(Document images with source code)

*** Begin section ***

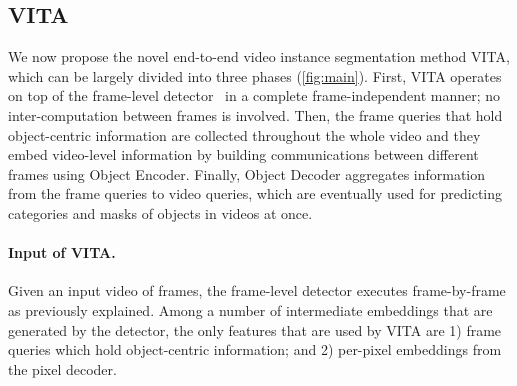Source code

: \documentclass{article}
\begin{document}
\subsection{VITA}
\label{sec:vita}
We now propose the novel end-to-end video instance segmentation method VITA, which can be largely divided into three phases (\cref{fig:main}).
First, VITA operates on top of the frame-level detector~\cite{Mask2Former} in a complete frame-independent manner; no inter-computation between frames is involved.
Then, the frame queries that hold object-centric information are collected throughout the whole video and they embed video-level information by building communications between different frames using Object Encoder.
Finally, Object Decoder aggregates information from the frame queries to video queries, which are eventually used for predicting categories and masks of objects in videos at once.


\paragraph{Input of VITA.}
Given an input video of  frames, the frame-level detector executes frame-by-frame as previously explained.
Among a number of intermediate embeddings that are generated by the detector, the only features that are used by VITA are 1) frame queries  which hold object-centric information; and 2) per-pixel embeddings  from the pixel decoder.
\end{document}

*** End section ***

▸ **What is needed**: Set down again, word for word, the stretch of records from the line with "Finally, Object Decoder" to the line with "Given an input", both of those lines included.

▸ **Answer to this problem**:
Finally, Object Decoder aggregates information from the frame queries to video queries, which are eventually used for predicting categories and masks of objects in videos at once.


\paragraph{Input of VITA.}
Given an input video of  frames, the frame-level detector executes frame-by-frame as previously explained.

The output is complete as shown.